Ela sempre se identificou mais com a lua. Tinha mais de refletor do que tinha de luz própria e gostava assim; seu sol era o mundo inteiro. Via a vida como uma série de encontros intercalados por pausas de espírito. Ela era toda outro e solidão. A lua é só, pensava, a luz refletida é pouca e não lhe permite ver todas as outras formas. Mas as tolera como quem desconfia que tudo permanece no mesmo lugar no escuro, tudo tem seu momento de repouso. E quando era dia, estudava muito sobre os contornos, porque tinha um rabo de fera chicoteando entre as costelas. Toda vez que sentia que uma camada sua fora rompida por outra pessoa, o rabo se agitava e era assustador.

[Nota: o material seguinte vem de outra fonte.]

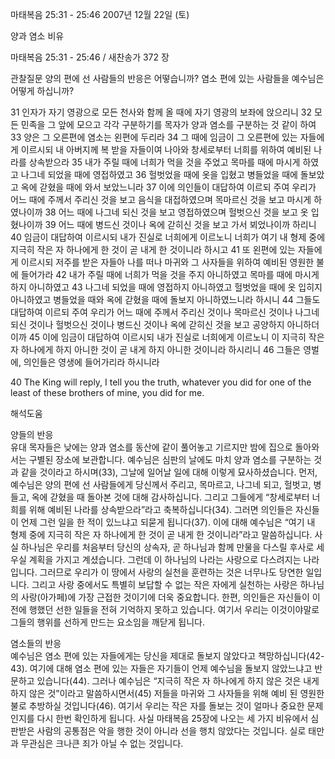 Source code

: 마태복음 25:31 - 25:46 
2007년 12월 22일 (토)

양과 염소 비유



마태복음 25:31 - 25:46 / 새찬송가 372 장


관찰질문
양의 편에 선 사람들의 반응은 어떻습니까? 
염소 편에 있는 사람들을 예수님은 어떻게 하십니까? 

31 인자가 자기 영광으로 모든 천사와 함께 올 때에 자기 영광의 보좌에 앉으리니 32 모든 민족을 그 앞에 모으고 각각 구분하기를 목자가 양과 염소를 구분하는 것 같이 하여 33 양은 그 오른편에 염소는 왼편에 두리라 34 그 때에 임금이 그 오른편에 있는 자들에게 이르시되 내 아버지께 복 받을 자들이여 나아와 창세로부터 너희를 위하여 예비된 나라를 상속받으라 35 내가 주릴 때에 너희가 먹을 것을 주었고 목마를 때에 마시게 하였고 나그네 되었을 때에 영접하였고 36 헐벗었을 때에 옷을 입혔고 병들었을 때에 돌보았고 옥에 갇혔을 때에 와서 보았느니라 37 이에 의인들이 대답하여 이르되 주여 우리가 어느 때에 주께서 주리신 것을 보고 음식을 대접하였으며 목마르신 것을 보고 마시게 하였나이까 38 어느 때에 나그네 되신 것을 보고 영접하였으며 헐벗으신 것을 보고 옷 입혔나이까 39 어느 때에 병드신 것이나 옥에 갇히신 것을 보고 가서 뵈었나이까 하리니 40 임금이 대답하여 이르시되 내가 진실로 너희에게 이르노니 너희가 여기 내 형제 중에 지극히 작은 자 하나에게 한 것이 곧 내게 한 것이니라 하시고 41 또 왼편에 있는 자들에게 이르시되 저주를 받은 자들아 나를 떠나 마귀와 그 사자들을 위하여 예비된 영원한 불에 들어가라 42 내가 주릴 때에 너희가 먹을 것을 주지 아니하였고 목마를 때에 마시게 하지 아니하였고 43 나그네 되었을 때에 영접하지 아니하였고 헐벗었을 때에 옷 입히지 아니하였고 병들었을 때와 옥에 갇혔을 때에 돌보지 아니하였느니라 하시니 44 그들도 대답하여 이르되 주여 우리가 어느 때에 주께서 주리신 것이나 목마르신 것이나 나그네 되신 것이나 헐벗으신 것이나 병드신 것이나 옥에 갇히신 것을 보고 공양하지 아니하더이까 45 이에 임금이 대답하여 이르시되 내가 진실로 너희에게 이르노니 이 지극히 작은 자 하나에게 하지 아니한 것이 곧 내게 하지 아니한 것이니라 하시리니 46 그들은 영벌에, 의인들은 영생에 들어가리라 하시니라 

40 The King will reply, I tell you the truth, whatever you did for one of the least of these brothers of mine, you did for me.

해석도움





양들의 반응  
유대 목자들은 낮에는 양과 염소를 동산에 같이 풀어놓고 기르지만 밤에 집으로 돌아와서는 구별된 장소에 보관합니다. 예수님은 심판의 날에도 마치 양과 염소를 구분하는 것과 같을 것이라고 하시며(33), 그날에 일어날 일에 대해 이렇게 묘사하셨습니다. 먼저, 예수님은 양의 편에 선 사람들에게 당신께서 주리고, 목마르고, 나그네 되고, 헐벗고, 병들고, 옥에 갇혔을 때 돌아본 것에 대해 감사하십니다. 그리고 그들에게 “창세로부터 너희를 위해 예비된 나라를 상속받으라”라고 축복하십니다(34). 그러면 의인들은 자신들이 언제 그런 일을 한 적이 있느냐고 되묻게 됩니다(37). 이에 대해 예수님은 “여기 내 형제 중에 지극히 작은 자 하나에게 한 것이 곧 내게 한 것이니라”라고 말씀하십니다. 사실 하나님은 우리를 처음부터 당신의 상속자, 곧 하나님과 함께 만물을 다스릴 후사로 세우실 계획을 가지고 계셨습니다. 그런데 이 하나님의 나라는 사랑으로 다스려지는 나라입니다. 그러므로 우리가 이 땅에서 사랑의 실천을 훈련하는 것은 너무나도 당연한 일입니다. 그리고 사랑 중에서도 특별히 보답할 수 없는 작은 자에게 실천하는 사랑은 하나님의 사랑(아가페)에 가장 근접한 것이기에 더욱 중요합니다. 한편, 의인들은 자신들이 이전에 행했던 선한 일들을 전혀 기억하지 못하고 있습니다. 여기서 우리는 이것이야말로 그들의 행위를 선하게 만드는 요소임을 깨닫게 됩니다.         

염소들의 반응  
예수님은 염소 편에 있는 자들에게는 당신을 제대로 돌보지 않았다고 책망하십니다(42-43). 여기에 대해 염소 편에 있는 자들은 자기들이 언제 예수님을 돌보지 않았느냐고 반문하고 있습니다(44). 그러나 예수님은 “지극히 작은 자 하나에게 하지 않은 것은 내게 하지 않은 것”이라고 말씀하시면서(45) 저들을 마귀와 그 사자들을 위해 예비 된 영원한 불로 추방하실 것입니다(46). 여기서 우리는 작은 자를 돌보는 것이 얼마나 중요한 문제인지를 다시 한번 확인하게 됩니다. 사실 마태복음 25장에 나오는 세 가지 비유에서 심판받은 사람의 공통점은 악을 행한 것이 아니라 선을 행치 않았다는 것입니다. 실로 태만과 무관심은 크나큰 죄가 아닐 수 없는 것입니다. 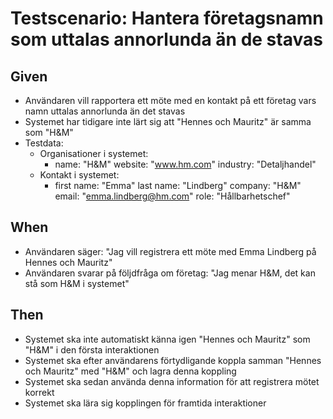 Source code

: # Testscenario: Hantera företagsnamn som uttalas annorlunda än de stavas

## Given
- Användaren vill rapportera ett möte med en kontakt på ett företag vars namn uttalas annorlunda än det stavas
- Systemet har tidigare inte lärt sig att "Hennes och Mauritz" är samma som "H&M"
- Testdata:
   - Organisationer i systemet:
     - name: "H&M"
       website: "www.hm.com"
       industry: "Detaljhandel"
   - Kontakt i systemet:
     - first name: "Emma"
       last name: "Lindberg"
       company: "H&M"
       email: "emma.lindberg@hm.com"
       role: "Hållbarhetschef"

## When
- Användaren säger: "Jag vill registrera ett möte med Emma Lindberg på Hennes och Mauritz"
- Användaren svarar på följdfråga om företag: "Jag menar H&M, det kan stå som H&M i systemet"

## Then
- Systemet ska inte automatiskt känna igen "Hennes och Mauritz" som "H&M" i den första interaktionen
- Systemet ska efter användarens förtydligande koppla samman "Hennes och Mauritz" med "H&M" och lagra denna koppling
- Systemet ska sedan använda denna information för att registrera mötet korrekt
- Systemet ska lära sig kopplingen för framtida interaktioner
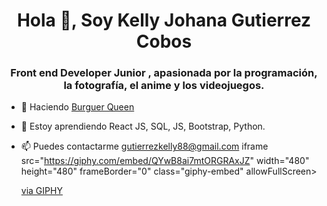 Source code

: <h1 align="center">Hola 👋, Soy Kelly Johana Gutierrez Cobos</h1>
<h3 align="center">Front end Developer Junior , apasionada por la programación, la fotografía, el anime y los videojuegos.</h3 >

- 🔭 Haciendo [Burguer Queen](https://github.com/KellyGc99/Burger-queen-ReactJs)

- 🌱 Estoy aprendiendo React JS, SQL, JS, Bootstrap, Python.

- 📫 Puedes contactarme gutierrezkelly88@gmail.com
iframe src="https://giphy.com/embed/QYwB8ai7mtORGRAxJZ" width="480" height="480" frameBorder="0" class="giphy-embed" allowFullScreen></iframe><p><a href="https://giphy.com/gifs/Fuzzballs-cute-kawaii-fuzzballs-QYwB8ai7mtORGRAxJZ">via GIPHY</a></p>

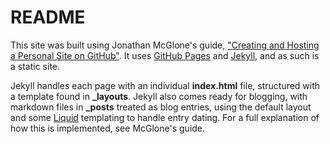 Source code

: # README

This site was built using Jonathan McGlone's guide, ["Creating and Hosting a Personal Site on GitHub"](http://jmcglone.com/guides/github-pages/). It uses [GitHub Pages](https://pages.github.com/) and [Jekyll](https://jekyllrb.com/), and as such is a static site.

Jekyll handles each page with an individual **index.html** file, structured with a template found in **_layouts**. Jekyll also comes ready for blogging, with markdown files in **_posts** treated as blog entries, using the default layout and some [Liquid](https://jekyllrb.com/docs/liquid/) templating to handle entry dating. For a full explanation of how this is implemented, see McGlone's guide.
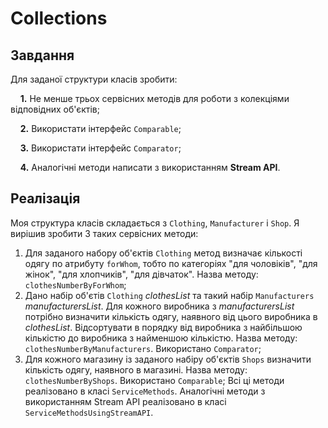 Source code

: # Collections
## Завдання
Для заданої структури класів зробити:

&nbsp;&nbsp;&nbsp;&nbsp;**1.** Не менше трьох сервісних методів для роботи з колекціями відповідних об'єктів;

&nbsp;&nbsp;&nbsp;&nbsp;**2.** Використати інтерфейс `Comparable`;

&nbsp;&nbsp;&nbsp;&nbsp;**3.** Використати інтерфейс `Comparator`;

&nbsp;&nbsp;&nbsp;&nbsp;**4.** Аналогічні методи написати з використанням **Stream API**.

## Реалізація
Моя структура класів складається з `Clothing`, `Manufacturer` і `Shop`.
Я вирішив зробити 3 таких сервісних методи:
1. Для заданого набору об'єктів `Clothing` метод визначає кількості одягу по атрибуту `forWhom`, тобто по категоріях "для чоловіків", "для жінок", "для хлопчиків", "для дівчаток".
    Назва методу: `clothesNumberByForWhom`;
2. Дано набір об'єтів `Clothing` *clothesList* та такий набір `Manufacturers` *manufacturersList*. Для кожного виробника з *manufacturersList* потрібно визначити кількість одягу, наявного від цього виробника в *clothesList*. Відсортувати в порядку від виробника з найбільшою кількістю до виробника з найменшою кількістю.
    Назва методу: `clothesNumberByManufacturers`. Використано `Comparator`;
3. Для кожного магазину із заданого набіру об'єктів `Shops` визначити кількість одягу, наявного в магазині.
    Назва методу: `clothesNumberByShops`. Використано `Comparable`;
Всі ці методи реалізовано в класі `ServiceMethods`.
Аналогічні методи з використанням Stream API реалізовано в клаcі `ServiceMethodsUsingStreamAPI`.
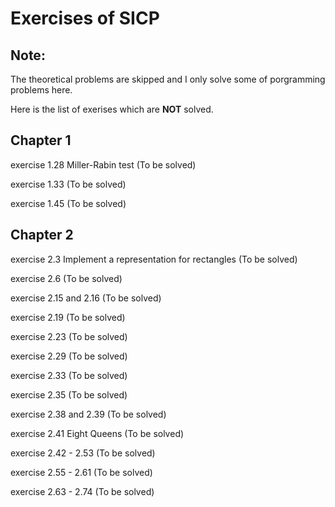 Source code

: # Exercises of SICP
## Note:

The theoretical problems are skipped and I only solve some of porgramming problems here.

Here is the list of exerises which are **NOT** solved.

## Chapter 1
exercise 1.28 Miller-Rabin test (To be solved)

exercise 1.33 (To be solved)

exercise 1.45 (To be solved)

## Chapter 2
exercise 2.3 Implement a representation for rectangles (To be solved)

exercise 2.6 (To be solved)

exercise 2.15 and 2.16 (To be solved)

exercise 2.19 (To be solved)

exercise 2.23 (To be solved)

exercise 2.29 (To be solved)

exercise 2.33 (To be solved)

exercise 2.35 (To be solved)

exercise 2.38 and 2.39 (To be solved)

exercise 2.41 Eight Queens (To be solved)

exercise 2.42 - 2.53 (To be solved)

exercise 2.55 - 2.61 (To be solved)

exercise 2.63 - 2.74 (To be solved)


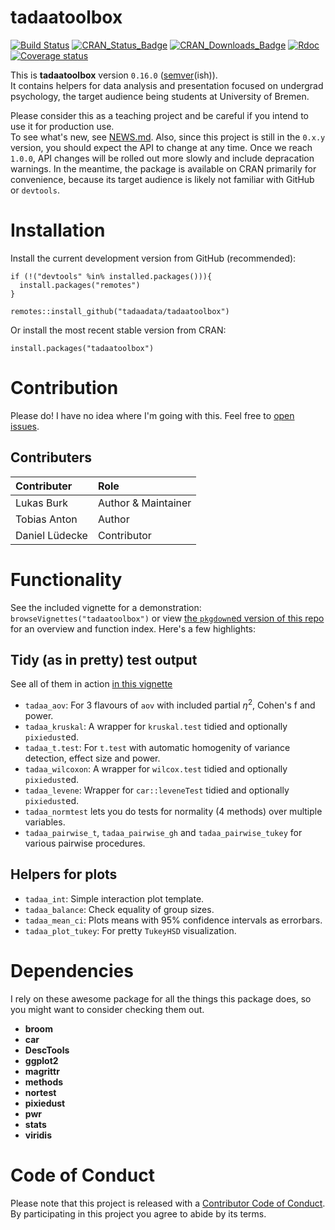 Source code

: 
<!-- README.md is generated from README.Rmd. Please edit that file -->
tadaatoolbox
============

[![Build Status](https://travis-ci.org/tadaadata/tadaatoolbox.svg)](https://travis-ci.org/tadaadata/tadaatoolbox) [![CRAN\_Status\_Badge](https://www.r-pkg.org/badges/version/tadaatoolbox)](https://cran.r-project.org/package=tadaatoolbox) [![CRAN\_Downloads\_Badge](https://cranlogs.r-pkg.org/badges/tadaatoolbox)](https://cran.r-project.org/package=tadaatoolbox) [![Rdoc](http://www.rdocumentation.org/badges/version/tadaatoolbox)](http://www.rdocumentation.org/packages/tadaatoolbox) [![Coverage status](https://codecov.io/gh/tadaadata/tadaatoolbox/branch/master/graph/badge.svg)](https://codecov.io/github/tadaadata/tadaatoolbox?branch=master)

This is **tadaatoolbox** version `0.16.0` ([semver](http://semver.org/)(ish)).<br /> It contains helpers for data analysis and presentation focused on undergrad psychology, the target audience being students at University of Bremen.

Please consider this as a teaching project and be careful if you intend to use it for production use.<br /> To see what's new, see [NEWS.md](https://github.com/tadaadata/tadaatoolbox/blob/master/NEWS.md).
Also, since this project is still in the `0.x.y` version, you should expect the API to change at any time. Once we reach `1.0.0`, API changes will be rolled out more slowly and include depracation warnings. In the meantime, the package is available on CRAN primarily for convenience, because its target audience is likely not familiar with GitHub or `devtools`.

Installation
============

Install the current development version from GitHub (recommended):

    if (!("devtools" %in% installed.packages())){
      install.packages("remotes")
    }

    remotes::install_github("tadaadata/tadaatoolbox")

Or install the most recent stable version from CRAN:

    install.packages("tadaatoolbox")

Contribution
============

Please do! I have no idea where I'm going with this. Feel free to [open issues](https://github.com/tadaadata/tadaatoolbox/issues).

Contributers
------------

| Contributer    | Role                |
|:---------------|:--------------------|
| Lukas Burk     | Author & Maintainer |
| Tobias Anton   | Author              |
| Daniel Lüdecke | Contributor         |

Functionality
=============

See the included vignette for a demonstration: `browseVignettes("tadaatoolbox")` or view [the `pkgdown`ed version of this repo](http://tadaatoolbox.tadaa-data.de/) for an overview and function index.
Here's a few highlights:

Tidy (as in pretty) test output
-------------------------------

See all of them in action [in this vignette](http://tadaatoolbox.tadaa-data.de/articles/test_output.html)

-   `tadaa_aov`: For 3 flavours of `aov` with included partial *η*<sup>2</sup>, Cohen's f and power.
-   `tadaa_kruskal`: A wrapper for `kruskal.test` tidied and optionally `pixiedust`ed.
-   `tadaa_t.test`: For `t.test` with automatic homogenity of variance detection, effect size and power.
-   `tadaa_wilcoxon`: A wrapper for `wilcox.test` tidied and optionally `pixiedust`ed.
-   `tadaa_levene`: Wrapper for `car::leveneTest` tidied and optionally `pixiedust`ed.
-   `tadaa_normtest` lets you do tests for normality (4 methods) over multiple variables.
-   `tadaa_pairwise_t`, `tadaa_pairwise_gh` and `tadaa_pairwise_tukey` for various pairwise procedures.

Helpers for plots
-----------------

-   `tadaa_int`: Simple interaction plot template.
-   `tadaa_balance`: Check equality of group sizes.
-   `tadaa_mean_ci`: Plots means with 95% confidence intervals as errorbars.
-   `tadaa_plot_tukey`: For pretty `TukeyHSD` visualization.

Dependencies
============

I rely on these awesome package for all the things this package does, so you might want to consider checking them out.

-   **broom**
-   **car**
-   **DescTools**
-   **ggplot2**
-   **magrittr**
-   **methods**
-   **nortest**
-   **pixiedust**
-   **pwr**
-   **stats**
-   **viridis**

Code of Conduct
===============

Please note that this project is released with a [Contributor Code of Conduct](CONDUCT.md). By participating in this project you agree to abide by its terms.
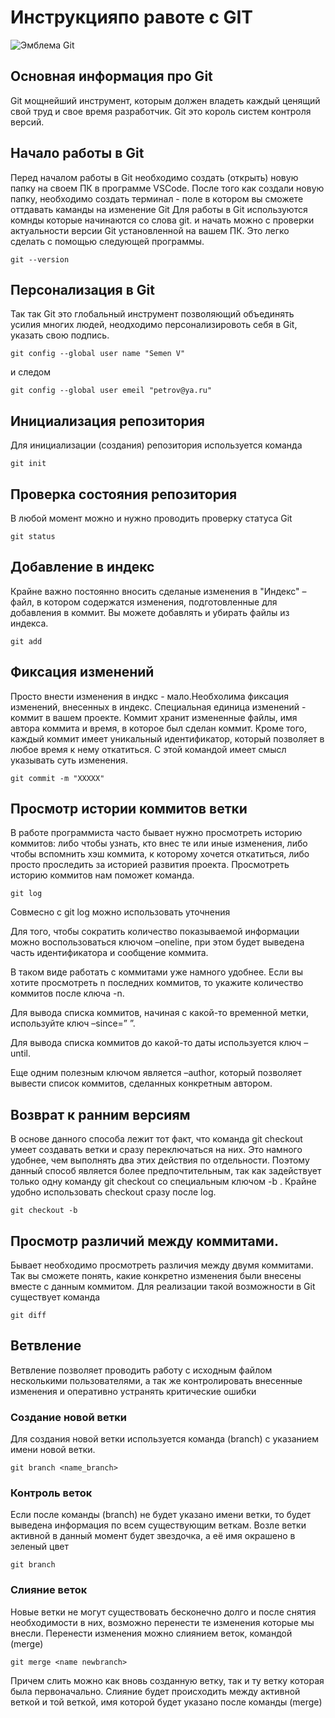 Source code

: # **Инструкцияпо равоте с GIT**

![Эмблема Git](GH.jpeg)

## Основная информация про Git

Git мощнейший инструмент, которым должен владеть каждый ценящий свой труд и свое время разработчик. Git это король систем контроля версий. 

## Начало работы в Git

Перед началом работы в Git необходимо создать (открыть) новую папку на своем ПК в программе VSCode. После того как создали новую папку, необходимо создать терминал - поле в котором вы сможете оттдавать каманды на изменение Git
Для работы в Git используются комнды которые начинаются со слова git. и начать можно с проверки актуальности версии Git установленной на вашем ПК. Это легко сделать с помощью следующей программы.

    
    git --version   

## Персонализация в Git

Так так Git это глобальный инструмент позволяющий объединять усилия многих людей, неодходимо персонализировоть себя в Git, указать свою подпись.

    git config --global user name "Semen V"

и следом

    git config --global user emeil "petrov@ya.ru"
    
## Инициализация репозитория

Для инициализации (создания) репозитория используется команда
    
    git init   
     
## Проверка состояния репозитория

В любой момент можно и нужно проводить проверку статуса Git

    
    git status

## Добавление в индекс

Крайне важно постоянно вносить сделаные изменения в "Индекс" – файл, в котором содержатся изменения, подготовленные для добавления в коммит. Вы можете добавлять и убирать файлы из индекса.

    git add

## Фиксация изменений

Просто внести изменения в индкс - мало.Необхолима фиксация изменений, внесенных в индекс. Специальная единица изменений - коммит в вашем проекте. Коммит хранит измененные файлы, имя автора коммита и время, в которое был сделан коммит. Кроме того, каждый коммит имеет уникальный идентификатор, который позволяет в любое время к нему откатиться. С этой командой имеет смысл указывать суть изменения.

    git commit -m "XXXXX"

## Просмотр истории коммитов ветки

В работе программиста часто бывает нужно просмотреть историю коммитов:
либо чтобы узнать, кто внес те или иные изменения,
либо чтобы вспомнить хэш коммита, к которому хочется откатиться,
либо просто проследить за историей развития проекта.
Просмотреть историю коммитов нам поможет команда.

    git log

Совмесно с git log можно использовать уточнения 

Для того, чтобы сократить количество показываемой информации можно воспользоваться ключом –oneline, при этом будет выведена часть идентификатора и сообщение коммита.

В таком виде работать с коммитами уже намного удобнее. Если вы хотите просмотреть n последних коммитов, то укажите количество коммитов после ключа -n. 

Для вывода списка коммитов, начиная с какой-то временной метки, используйте ключ –since=”<date> <time>”.

Для вывода списка коммитов до какой-то даты используется ключ –until. 

Еще одним полезным ключом является –author, который позволяет вывести список коммитов, сделанных конкретным автором.

## Возврат к ранним версиям

В основе данного способа лежит тот факт, что команда git checkout умеет создавать ветки и сразу переключаться на них. Это намного удобнее, чем выполнять два этих действия по отдельности. Поэтому данный способ является более предпочтительным, так как задействует только одну команду git checkout со специальным ключом -b . Крайне удобно использовать checkout сразу после log.

    git checkout -b

## Просмотр различий между коммитами. 

Бывает необходимо просмотреть различия между двумя коммитами. Так вы сможете понять, какие конкретно изменения были внесены вместе с данным коммитом. Для реализации такой возможности в Git существует команда

    git diff

## Ветвление

Ветвление позволяет проводить работу с исходным файлом несколькими пользователями, а так же контролировать внесенные изменения и оперативно устранять критические ошибки

### Создание новой ветки

Для создания новой ветки используется команда (branch) с указанием имени новой ветки. 

    git branch <name_branch>

### Контроль веток

Если после команды (branch) не будет указано имени ветки, то будет выведена информация по всем существующим веткам. Возле ветки активной в данный момент будет звездочка, а её имя окрашено в зеленый цвет

    git branch

### Слияние веток

Новые ветки не могут существовать бесконечно долго и после снятия необходимости в них, возможно перенести те изменения которые мы внесли. Перенести изменения можно слиянием веток, командой (merge)

    git merge <name newbranch>

Причем слить можно как вновь созданную ветку, так и ту ветку которая была первоначально. Слияние будет происходить между активной веткой и той веткой, имя которой будет указано после команды (merge)

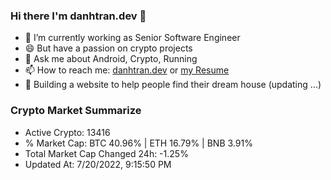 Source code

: ### Hi there I'm danhtran.dev 👋

- 🔭 I’m currently working as Senior Software Engineer
- 😄 But have a passion on crypto projects
- 💬 Ask me about Android, Crypto, Running 
- 📫 How to reach me: <a href="https://danhtran.dev" target="_blank">danhtran.dev</a> or <a href="Developer-Resume.pdf" target="_blank">my Resume</a>
- 🌱 Building a website to help people find their dream house (updating ...)

### Crypto Market Summarize
- Active Crypto: 13416
- % Market Cap: BTC 40.96% | ETH 16.79% | BNB 3.91%
- Total Market Cap Changed 24h: -1.25%
- Updated At: 7/20/2022, 9:15:50 PM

Estudava até que ponto a fera lhe deixaria ir. Afeto. O que não é feto, o que está formado. O afeto era então a sensação na sua forma perfeita. Mas Luna era toda inacabada, não sabia como encaixar o sentimento pronto em sua superfície desnivelada. Não teria forma, o jeito era lapidá-lo para que se encaixasse ele mesmo em seu próprio solo irregular de Luna que era. A vida dela sob o sol seria então lapidar sentimentos para vesti-los. Sob a lua, repousar na roupagem aquecida e refletir. E a fera assim parecia só um rabo de lagartixa que se recusava a morrer.